African negotiators say progress is finally being made on Rio+ 20 outcome statement

By Economic Commission for Africa (ECA)
African negotiators say progress is finally being made on Rio+ 20 outcome statement
LISTEN JUN 18, 2012
African negotiators say progress is finally being made on Rio+ 20 outcome statement

RIO DE JANEIRO, Brazil, June 18, 2012/African Press Organization (APO)/ -- Less than a day to the arrival of world leaders who are expected to consider and endorse the Rio+20 outcome document, the African Group of Negotiators here says it is finally making crucial progress on some testy areas of the outcome documents.

They expressed the hope that host Government, Brazil, would take steps to accommodate Africa's other priority concerns, according to Information and communication Service of the Economic Commission for Africa (ECA) monitoring the negotiations.

Africa is generally happy with the paragraphs concerning education, poverty, biodiversity, food and agriculture, where the continent's negotiators say most of their concerns had been favourably addressed.

Negotiations are gathering speed here after Brazil announced that it would not have heads of state coming to Rio bogged down with negotiating an outcome document that should have been concluded prior to their arrival.

Group spokesperson, Kenya's Ambassador Macharia Kamau said yesterday at a briefing, that Africa, however, still had serious concerns regarding the paragraphs on the green economy, sustainable development goals and the means of implementation.

He however revealed that Brazil had introduced a conciliatory language which Africa hopes could still be improved further.

Reporting on some specific areas of contention, a Ghanaian negotiator who represented Africa said the capacity development mechanism for the green economy contained in paragraph 64 of the outcome document, had been reformulated to accommodate Africa's wishes.

But he said that some problems remained, as the United States was insisting on deleting paragraph 71 which deals with transfer of technology to developing countries on favorable terms, as stipulated in the Johannesburg Plan of Implementation.

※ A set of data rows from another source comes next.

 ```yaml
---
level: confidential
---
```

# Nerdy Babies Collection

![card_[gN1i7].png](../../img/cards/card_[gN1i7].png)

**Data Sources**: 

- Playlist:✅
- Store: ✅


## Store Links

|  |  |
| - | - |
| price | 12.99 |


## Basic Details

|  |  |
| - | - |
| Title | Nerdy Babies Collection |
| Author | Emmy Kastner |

He said the United States also would like to delete paragraph 72 which commits countries to the promotion of an "integrated and holistic approach to planning and building sustainable cities through support to local authorities" among others.

"These paragraphs are crucial to Africa and should remain in the document", said the negotiator, "because they are the only paragraphs that empower African countries which intend to embrace the green economy to proceed with it".

Africa would also like to strengthen the language regarding financing and the means of implementation and has proposed a "balance" on a Redd Plus clause to include "market and non-market mechanisms".

On land degradation and drought, paragraph 208 of the draft outcome document is asking countries to "take urgent action" to reverse land degradation. But Africa is pushing for a stronger language that stresses "commitment to reverse land degradation" and would like it to include a time frame.

On energy, the negotiators said there is a reference to elimination of harmful fossil fuels as well as subsidies on fossil fuels. But Africa says if the removal of subsidies on fossil fuels must remain in the document, then it must be accompanied by a text asking for the removal of subsidies on agriculture.

"As we have always argued, the agriculture subsidies alone can finance the means of implementation of the green economy," said Ambassador Kamau at the briefing yesterday.

It is expected that the outcome document would be finalized today.